■ TRY IT ■
The material below holds the lines to copy: from the one with "もたくさん存在する。そういう" up to and including the one with "notación que en el". Copy them exactly and skip the pictures.

■ SOURCE DATA ■

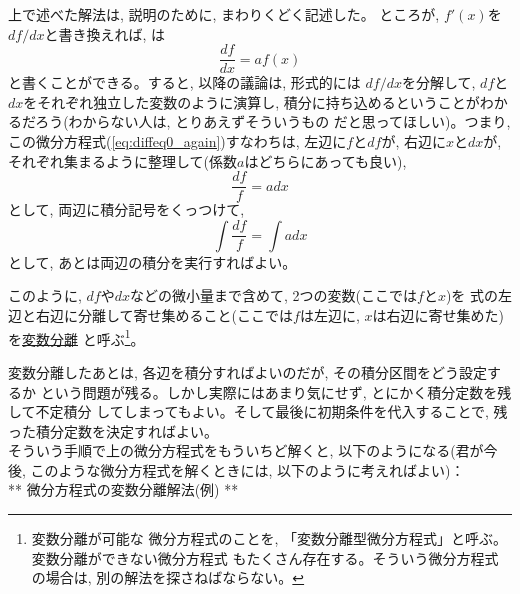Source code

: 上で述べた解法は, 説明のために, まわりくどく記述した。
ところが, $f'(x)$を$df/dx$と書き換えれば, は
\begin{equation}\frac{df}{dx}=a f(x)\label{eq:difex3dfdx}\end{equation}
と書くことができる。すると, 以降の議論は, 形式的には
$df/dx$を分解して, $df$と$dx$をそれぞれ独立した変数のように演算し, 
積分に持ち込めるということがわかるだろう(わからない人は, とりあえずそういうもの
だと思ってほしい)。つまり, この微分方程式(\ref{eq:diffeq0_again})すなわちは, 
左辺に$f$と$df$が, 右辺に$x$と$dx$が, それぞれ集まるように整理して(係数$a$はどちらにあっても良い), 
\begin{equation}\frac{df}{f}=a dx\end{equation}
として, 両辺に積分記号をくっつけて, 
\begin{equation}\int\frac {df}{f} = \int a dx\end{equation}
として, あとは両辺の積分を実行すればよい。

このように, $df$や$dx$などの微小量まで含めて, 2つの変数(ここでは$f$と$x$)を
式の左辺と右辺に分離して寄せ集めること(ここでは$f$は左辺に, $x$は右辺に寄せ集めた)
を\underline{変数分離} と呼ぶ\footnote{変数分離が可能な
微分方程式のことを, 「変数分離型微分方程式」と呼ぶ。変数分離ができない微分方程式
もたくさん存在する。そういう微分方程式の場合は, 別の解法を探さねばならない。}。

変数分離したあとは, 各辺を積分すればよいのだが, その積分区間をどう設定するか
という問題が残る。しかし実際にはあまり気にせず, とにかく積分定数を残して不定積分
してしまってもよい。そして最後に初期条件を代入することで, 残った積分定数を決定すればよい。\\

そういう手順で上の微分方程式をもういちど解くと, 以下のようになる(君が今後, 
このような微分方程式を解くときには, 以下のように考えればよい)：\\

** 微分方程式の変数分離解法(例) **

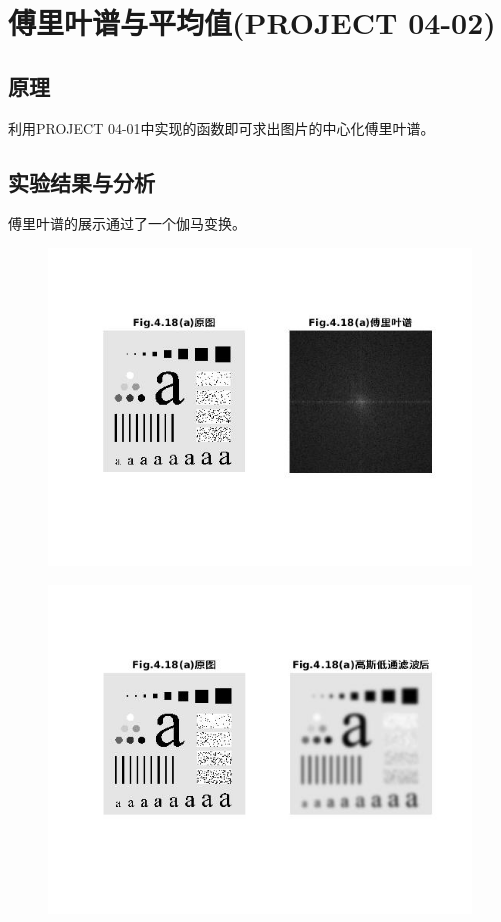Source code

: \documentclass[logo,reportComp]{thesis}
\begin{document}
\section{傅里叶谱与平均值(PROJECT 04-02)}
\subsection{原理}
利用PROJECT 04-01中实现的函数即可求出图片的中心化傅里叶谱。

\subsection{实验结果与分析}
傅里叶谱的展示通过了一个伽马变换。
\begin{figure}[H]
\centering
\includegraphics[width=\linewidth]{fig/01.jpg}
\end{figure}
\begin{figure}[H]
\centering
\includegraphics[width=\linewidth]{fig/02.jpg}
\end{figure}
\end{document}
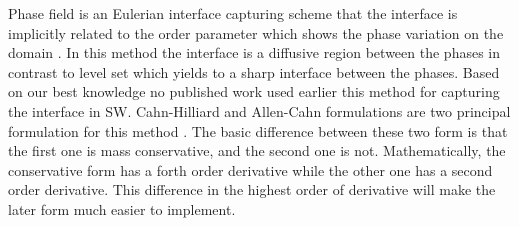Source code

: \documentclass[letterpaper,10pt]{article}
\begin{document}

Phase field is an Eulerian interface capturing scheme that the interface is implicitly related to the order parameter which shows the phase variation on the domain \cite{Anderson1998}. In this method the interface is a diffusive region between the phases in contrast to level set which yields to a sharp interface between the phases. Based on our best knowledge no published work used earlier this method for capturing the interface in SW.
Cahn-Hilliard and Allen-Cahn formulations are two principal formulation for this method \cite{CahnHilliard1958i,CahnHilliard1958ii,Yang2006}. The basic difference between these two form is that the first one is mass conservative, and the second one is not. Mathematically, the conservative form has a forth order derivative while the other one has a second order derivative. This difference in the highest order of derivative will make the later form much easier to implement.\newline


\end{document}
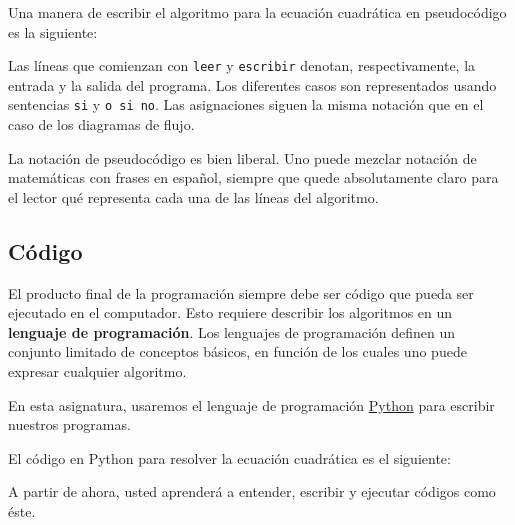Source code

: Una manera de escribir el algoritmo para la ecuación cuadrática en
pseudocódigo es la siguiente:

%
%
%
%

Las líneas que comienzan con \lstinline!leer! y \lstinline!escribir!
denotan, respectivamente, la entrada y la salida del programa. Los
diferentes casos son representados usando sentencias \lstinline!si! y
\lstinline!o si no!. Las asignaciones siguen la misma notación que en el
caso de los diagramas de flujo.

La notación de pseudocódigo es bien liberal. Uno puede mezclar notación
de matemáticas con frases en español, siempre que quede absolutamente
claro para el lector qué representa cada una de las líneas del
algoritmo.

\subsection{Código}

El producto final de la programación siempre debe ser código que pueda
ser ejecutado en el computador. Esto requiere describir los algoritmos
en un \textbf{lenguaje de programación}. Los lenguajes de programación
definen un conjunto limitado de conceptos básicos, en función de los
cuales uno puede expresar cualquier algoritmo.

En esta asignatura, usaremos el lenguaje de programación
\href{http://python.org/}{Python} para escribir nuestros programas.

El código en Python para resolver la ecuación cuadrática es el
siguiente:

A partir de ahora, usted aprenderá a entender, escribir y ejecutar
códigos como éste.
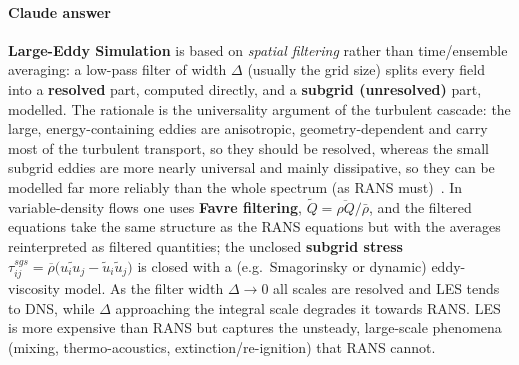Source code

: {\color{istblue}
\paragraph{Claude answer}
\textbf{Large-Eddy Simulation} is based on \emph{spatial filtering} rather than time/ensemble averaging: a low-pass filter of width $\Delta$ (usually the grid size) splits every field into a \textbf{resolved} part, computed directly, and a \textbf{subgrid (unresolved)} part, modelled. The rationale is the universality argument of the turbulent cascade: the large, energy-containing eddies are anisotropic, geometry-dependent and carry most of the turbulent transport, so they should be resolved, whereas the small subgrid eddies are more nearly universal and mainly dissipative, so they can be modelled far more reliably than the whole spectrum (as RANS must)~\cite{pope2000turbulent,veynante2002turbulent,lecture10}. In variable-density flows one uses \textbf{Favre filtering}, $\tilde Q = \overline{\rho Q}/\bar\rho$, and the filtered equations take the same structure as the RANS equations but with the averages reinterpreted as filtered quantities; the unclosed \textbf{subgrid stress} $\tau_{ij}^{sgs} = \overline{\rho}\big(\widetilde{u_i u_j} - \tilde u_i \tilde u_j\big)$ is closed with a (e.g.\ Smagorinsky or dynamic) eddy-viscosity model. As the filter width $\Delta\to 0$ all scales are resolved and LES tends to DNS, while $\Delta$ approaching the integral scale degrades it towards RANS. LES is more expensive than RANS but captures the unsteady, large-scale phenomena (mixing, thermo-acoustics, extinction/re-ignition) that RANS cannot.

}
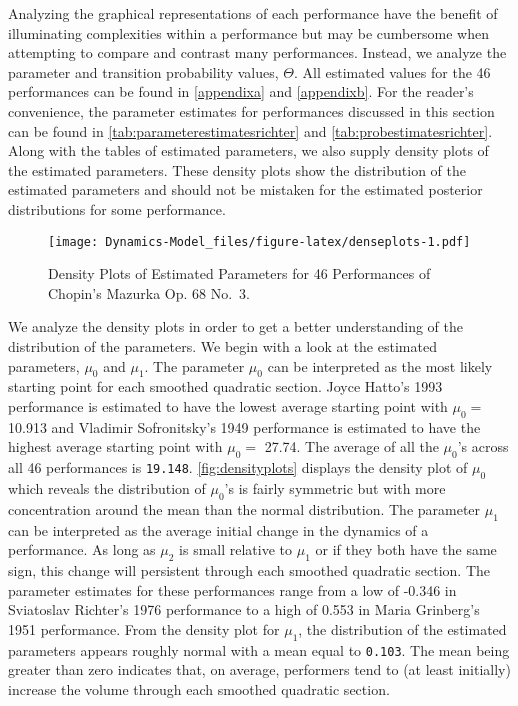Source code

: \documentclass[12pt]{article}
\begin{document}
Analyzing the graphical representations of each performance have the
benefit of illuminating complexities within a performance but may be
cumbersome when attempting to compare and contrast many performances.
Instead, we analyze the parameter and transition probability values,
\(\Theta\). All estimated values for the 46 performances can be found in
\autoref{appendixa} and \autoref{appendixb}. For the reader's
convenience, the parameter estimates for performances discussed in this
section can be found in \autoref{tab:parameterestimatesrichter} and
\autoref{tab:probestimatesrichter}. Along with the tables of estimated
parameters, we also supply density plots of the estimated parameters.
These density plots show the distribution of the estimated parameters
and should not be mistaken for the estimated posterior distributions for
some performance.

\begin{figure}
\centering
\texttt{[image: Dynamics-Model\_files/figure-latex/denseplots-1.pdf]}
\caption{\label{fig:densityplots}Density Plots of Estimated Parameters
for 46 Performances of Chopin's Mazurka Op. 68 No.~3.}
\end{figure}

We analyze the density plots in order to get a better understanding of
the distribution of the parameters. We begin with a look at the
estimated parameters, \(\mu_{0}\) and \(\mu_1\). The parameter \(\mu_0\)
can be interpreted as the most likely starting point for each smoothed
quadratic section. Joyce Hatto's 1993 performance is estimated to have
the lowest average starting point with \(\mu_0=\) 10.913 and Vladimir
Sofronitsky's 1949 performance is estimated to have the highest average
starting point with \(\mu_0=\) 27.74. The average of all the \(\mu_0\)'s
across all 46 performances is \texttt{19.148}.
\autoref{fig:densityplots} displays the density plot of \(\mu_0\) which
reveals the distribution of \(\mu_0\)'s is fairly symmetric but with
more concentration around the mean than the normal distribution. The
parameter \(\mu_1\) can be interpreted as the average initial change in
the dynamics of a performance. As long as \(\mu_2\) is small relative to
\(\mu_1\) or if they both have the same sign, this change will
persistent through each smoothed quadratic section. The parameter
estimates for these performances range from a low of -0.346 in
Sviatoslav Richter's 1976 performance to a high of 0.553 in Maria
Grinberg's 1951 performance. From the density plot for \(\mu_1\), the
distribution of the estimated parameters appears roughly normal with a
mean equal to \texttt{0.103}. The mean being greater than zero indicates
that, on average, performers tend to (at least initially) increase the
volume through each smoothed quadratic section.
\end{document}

■ EXPECTED ANSWER ■
もたくさん存在する。そういう微分方程式の場合は, 別の解法を探さねばならない。}。

変数分離したあとは, 各辺を積分すればよいのだが, その積分区間をどう設定するか
という問題が残る。しかし実際にはあまり気にせず, とにかく積分定数を残して不定積分
してしまってもよい。そして最後に初期条件を代入することで, 残った積分定数を決定すればよい。\\

そういう手順で上の微分方程式をもういちど解くと, 以下のようになる(君が今後, 
このような微分方程式を解くときには, 以下のように考えればよい)：\\

** 微分方程式の変数分離解法(例) **

Source code

: \documentclass[logo,reportComp]{thesis}
\begin{document}
\section{傅里叶谱与平均值(PROJECT 04-02)}
\subsection{原理}
利用PROJECT 04-01中实现的函数即可求出图片的中心化傅里叶谱。

\subsection{实验结果与分析}
傅里叶谱的展示通过了一个伽马变换。
\begin{figure}[H]
\centering
\includegraphics[width=\linewidth]{fig/01.jpg}
\end{figure}
\begin{figure}[H]
\centering
\includegraphics[width=\linewidth]{fig/02.jpg}
\end{figure}
\end{document}
Source code

: \documentclass[letterpaper,10pt]{article}
\begin{document}

Phase field is an Eulerian interface capturing scheme that the interface is implicitly related to the order parameter which shows the phase variation on the domain \cite{Anderson1998}. In this method the interface is a diffusive region between the phases in contrast to level set which yields to a sharp interface between the phases. Based on our best knowledge no published work used earlier this method for capturing the interface in SW.
Cahn-Hilliard and Allen-Cahn formulations are two principal formulation for this method \cite{CahnHilliard1958i,CahnHilliard1958ii,Yang2006}. The basic difference between these two form is that the first one is mass conservative, and the second one is not. Mathematically, the conservative form has a forth order derivative while the other one has a second order derivative. This difference in the highest order of derivative will make the later form much easier to implement.\newline


\end{document}
Source code

: Una manera de escribir el algoritmo para la ecuación cuadrática en
pseudocódigo es la siguiente:

%
%
%
%

Las líneas que comienzan con \lstinline!leer! y \lstinline!escribir!
denotan, respectivamente, la entrada y la salida del programa. Los
diferentes casos son representados usando sentencias \lstinline!si! y
\lstinline!o si no!. Las asignaciones siguen la misma notación que en el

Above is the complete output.